Return all the data verbatim but without images.
──────── STORED DATA ────────
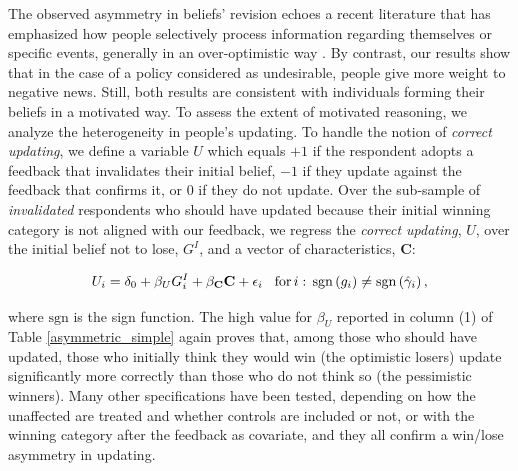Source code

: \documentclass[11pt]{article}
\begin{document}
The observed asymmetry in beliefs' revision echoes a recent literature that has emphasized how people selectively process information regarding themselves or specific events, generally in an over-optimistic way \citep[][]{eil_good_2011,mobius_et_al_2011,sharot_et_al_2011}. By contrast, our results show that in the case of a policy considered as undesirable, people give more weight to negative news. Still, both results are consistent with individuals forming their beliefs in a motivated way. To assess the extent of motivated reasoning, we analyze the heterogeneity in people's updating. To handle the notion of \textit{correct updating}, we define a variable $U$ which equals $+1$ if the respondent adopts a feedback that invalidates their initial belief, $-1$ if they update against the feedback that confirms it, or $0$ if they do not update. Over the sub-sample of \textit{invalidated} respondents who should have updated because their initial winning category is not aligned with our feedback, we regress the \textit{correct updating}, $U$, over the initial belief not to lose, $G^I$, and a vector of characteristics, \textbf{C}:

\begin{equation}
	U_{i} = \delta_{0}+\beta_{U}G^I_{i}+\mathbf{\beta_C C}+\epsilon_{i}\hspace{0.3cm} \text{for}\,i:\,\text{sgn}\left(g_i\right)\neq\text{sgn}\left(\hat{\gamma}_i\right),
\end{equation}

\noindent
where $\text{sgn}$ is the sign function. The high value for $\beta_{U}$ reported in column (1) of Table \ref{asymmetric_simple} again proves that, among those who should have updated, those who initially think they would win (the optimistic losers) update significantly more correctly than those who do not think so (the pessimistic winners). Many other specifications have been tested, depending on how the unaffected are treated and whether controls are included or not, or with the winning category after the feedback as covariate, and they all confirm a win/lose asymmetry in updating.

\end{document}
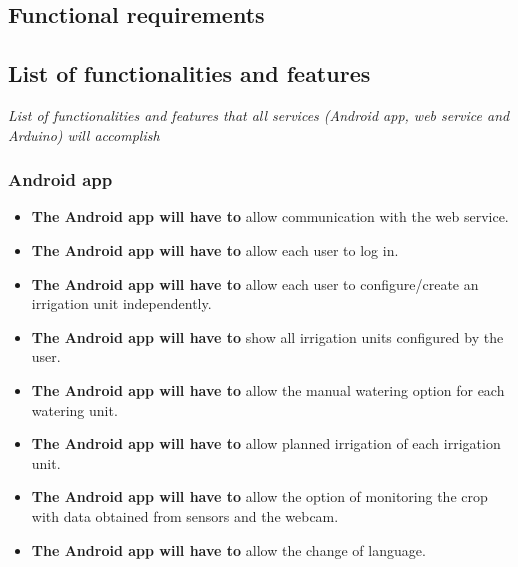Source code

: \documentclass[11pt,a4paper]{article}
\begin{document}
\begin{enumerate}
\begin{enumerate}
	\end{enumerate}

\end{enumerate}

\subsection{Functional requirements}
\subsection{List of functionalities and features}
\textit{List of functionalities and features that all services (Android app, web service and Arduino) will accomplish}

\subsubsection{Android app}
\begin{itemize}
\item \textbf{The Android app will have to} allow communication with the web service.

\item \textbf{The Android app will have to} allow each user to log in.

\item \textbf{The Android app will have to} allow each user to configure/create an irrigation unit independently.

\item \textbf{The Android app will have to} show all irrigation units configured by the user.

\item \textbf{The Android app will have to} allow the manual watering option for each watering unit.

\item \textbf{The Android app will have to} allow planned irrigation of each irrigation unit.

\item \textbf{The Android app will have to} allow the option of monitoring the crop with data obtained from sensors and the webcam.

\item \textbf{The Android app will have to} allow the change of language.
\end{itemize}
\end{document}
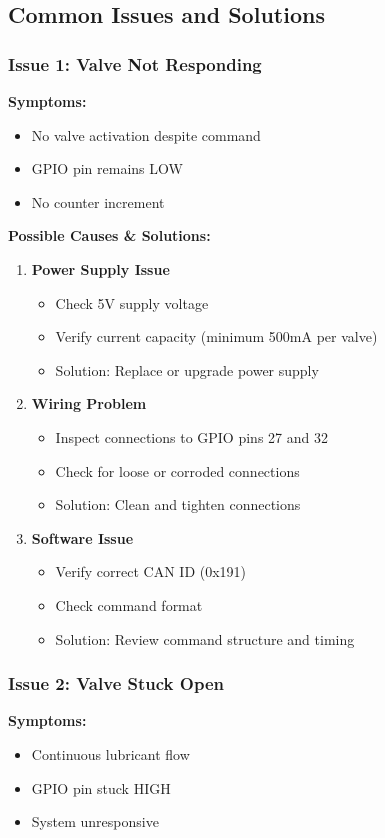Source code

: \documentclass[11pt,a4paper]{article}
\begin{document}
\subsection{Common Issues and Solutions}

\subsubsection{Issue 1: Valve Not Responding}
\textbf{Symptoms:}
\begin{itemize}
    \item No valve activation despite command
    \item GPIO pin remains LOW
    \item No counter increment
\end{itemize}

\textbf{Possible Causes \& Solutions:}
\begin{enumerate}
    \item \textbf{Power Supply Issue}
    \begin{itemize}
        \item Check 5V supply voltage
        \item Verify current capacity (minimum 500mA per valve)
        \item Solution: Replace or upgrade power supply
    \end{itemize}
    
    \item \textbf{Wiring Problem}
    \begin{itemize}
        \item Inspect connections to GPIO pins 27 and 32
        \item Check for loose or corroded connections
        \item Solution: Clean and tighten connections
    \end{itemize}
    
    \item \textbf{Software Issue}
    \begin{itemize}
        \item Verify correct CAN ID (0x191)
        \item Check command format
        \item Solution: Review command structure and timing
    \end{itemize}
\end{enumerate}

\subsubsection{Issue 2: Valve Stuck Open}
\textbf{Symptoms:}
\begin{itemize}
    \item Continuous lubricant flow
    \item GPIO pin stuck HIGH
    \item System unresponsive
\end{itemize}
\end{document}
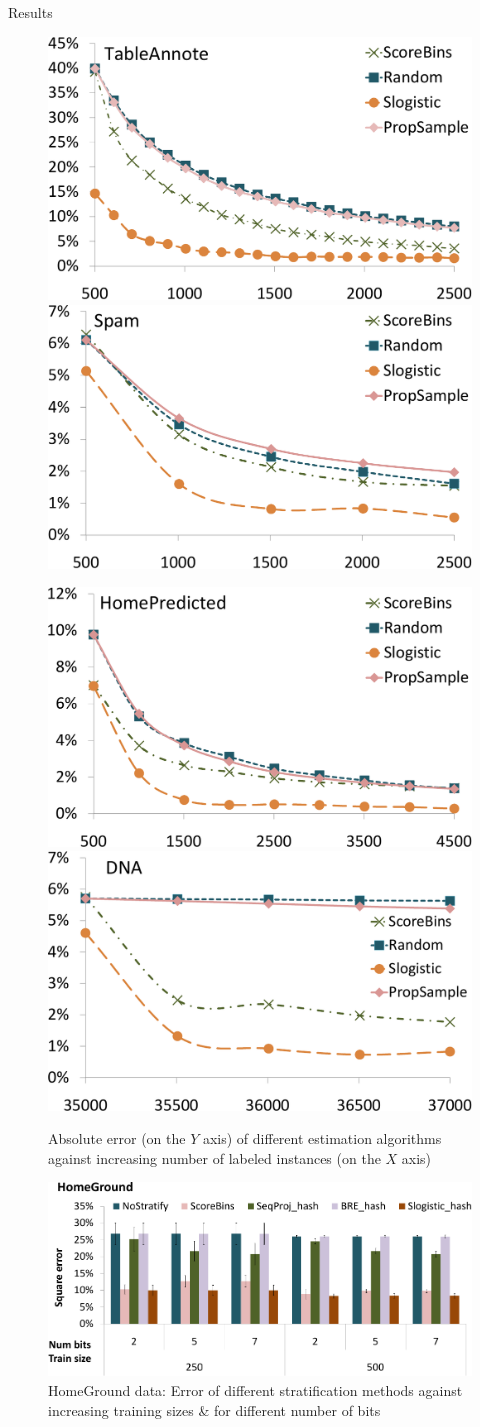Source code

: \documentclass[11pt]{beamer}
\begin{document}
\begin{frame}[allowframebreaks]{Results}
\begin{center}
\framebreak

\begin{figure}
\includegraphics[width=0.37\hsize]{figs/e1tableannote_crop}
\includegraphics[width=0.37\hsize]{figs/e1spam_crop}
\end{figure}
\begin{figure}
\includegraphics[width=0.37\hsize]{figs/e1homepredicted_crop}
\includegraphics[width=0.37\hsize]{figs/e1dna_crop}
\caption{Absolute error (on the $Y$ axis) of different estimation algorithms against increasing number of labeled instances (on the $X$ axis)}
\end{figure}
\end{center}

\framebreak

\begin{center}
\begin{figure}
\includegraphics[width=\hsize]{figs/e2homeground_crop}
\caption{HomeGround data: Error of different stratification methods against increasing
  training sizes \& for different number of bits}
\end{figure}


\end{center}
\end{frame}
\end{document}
────────
▶ TASK SOLUTION:
Source code

: \documentclass[11pt]{article}
\begin{document}
The observed asymmetry in beliefs' revision echoes a recent literature that has emphasized how people selectively process information regarding themselves or specific events, generally in an over-optimistic way \citep[][]{eil_good_2011,mobius_et_al_2011,sharot_et_al_2011}. By contrast, our results show that in the case of a policy considered as undesirable, people give more weight to negative news. Still, both results are consistent with individuals forming their beliefs in a motivated way. To assess the extent of motivated reasoning, we analyze the heterogeneity in people's updating. To handle the notion of \textit{correct updating}, we define a variable $U$ which equals $+1$ if the respondent adopts a feedback that invalidates their initial belief, $-1$ if they update against the feedback that confirms it, or $0$ if they do not update. Over the sub-sample of \textit{invalidated} respondents who should have updated because their initial winning category is not aligned with our feedback, we regress the \textit{correct updating}, $U$, over the initial belief not to lose, $G^I$, and a vector of characteristics, \textbf{C}:

\begin{equation}
	U_{i} = \delta_{0}+\beta_{U}G^I_{i}+\mathbf{\beta_C C}+\epsilon_{i}\hspace{0.3cm} \text{for}\,i:\,\text{sgn}\left(g_i\right)\neq\text{sgn}\left(\hat{\gamma}_i\right),
\end{equation}

\noindent
where $\text{sgn}$ is the sign function. The high value for $\beta_{U}$ reported in column (1) of Table \ref{asymmetric_simple} again proves that, among those who should have updated, those who initially think they would win (the optimistic losers) update significantly more correctly than those who do not think so (the pessimistic winners). Many other specifications have been tested, depending on how the unaffected are treated and whether controls are included or not, or with the winning category after the feedback as covariate, and they all confirm a win/lose asymmetry in updating.

\end{document}
Source code

: \documentclass[11pt,a4paper]{article}
\begin{document}
\begin{enumerate}
\begin{enumerate}
	\end{enumerate}

\end{enumerate}

\subsection{Functional requirements}
\subsection{List of functionalities and features}
\textit{List of functionalities and features that all services (Android app, web service and Arduino) will accomplish}

\subsubsection{Android app}
\begin{itemize}
\item \textbf{The Android app will have to} allow communication with the web service.

\item \textbf{The Android app will have to} allow each user to log in.

\item \textbf{The Android app will have to} allow each user to configure/create an irrigation unit independently.

\item \textbf{The Android app will have to} show all irrigation units configured by the user.

\item \textbf{The Android app will have to} allow the manual watering option for each watering unit.

\item \textbf{The Android app will have to} allow planned irrigation of each irrigation unit.

\item \textbf{The Android app will have to} allow the option of monitoring the crop with data obtained from sensors and the webcam.

\item \textbf{The Android app will have to} allow the change of language.
\end{itemize}
\end{document}
Source code

: \documentclass[11pt,a4paper]{article}
\begin{document}
\subsection{Common Issues and Solutions}

\subsubsection{Issue 1: Valve Not Responding}
\textbf{Symptoms:}
\begin{itemize}
    \item No valve activation despite command
    \item GPIO pin remains LOW
    \item No counter increment
\end{itemize}

\textbf{Possible Causes \& Solutions:}
\begin{enumerate}
    \item \textbf{Power Supply Issue}
    \begin{itemize}
        \item Check 5V supply voltage
        \item Verify current capacity (minimum 500mA per valve)
        \item Solution: Replace or upgrade power supply
    \end{itemize}
    
    \item \textbf{Wiring Problem}
    \begin{itemize}
        \item Inspect connections to GPIO pins 27 and 32
        \item Check for loose or corroded connections
        \item Solution: Clean and tighten connections
    \end{itemize}
    
    \item \textbf{Software Issue}
    \begin{itemize}
        \item Verify correct CAN ID (0x191)
        \item Check command format
        \item Solution: Review command structure and timing
    \end{itemize}
\end{enumerate}

\subsubsection{Issue 2: Valve Stuck Open}
\textbf{Symptoms:}
\begin{itemize}
    \item Continuous lubricant flow
    \item GPIO pin stuck HIGH
    \item System unresponsive
\end{itemize}
\end{document}
Source code

: \documentclass[11pt]{beamer}
\begin{document}
\begin{frame}[allowframebreaks]{Results}
\begin{center}
\framebreak

\begin{figure}
\includegraphics[width=0.37\hsize]{figs/e1tableannote_crop}
\includegraphics[width=0.37\hsize]{figs/e1spam_crop}
\end{figure}
\begin{figure}
\includegraphics[width=0.37\hsize]{figs/e1homepredicted_crop}
\includegraphics[width=0.37\hsize]{figs/e1dna_crop}
\caption{Absolute error (on the $Y$ axis) of different estimation algorithms against increasing number of labeled instances (on the $X$ axis)}
\end{figure}
\end{center}

\framebreak

\begin{center}
\begin{figure}
\includegraphics[width=\hsize]{figs/e2homeground_crop}
\caption{HomeGround data: Error of different stratification methods against increasing
  training sizes \& for different number of bits}
\end{figure}


\end{center}
\end{frame}
\end{document}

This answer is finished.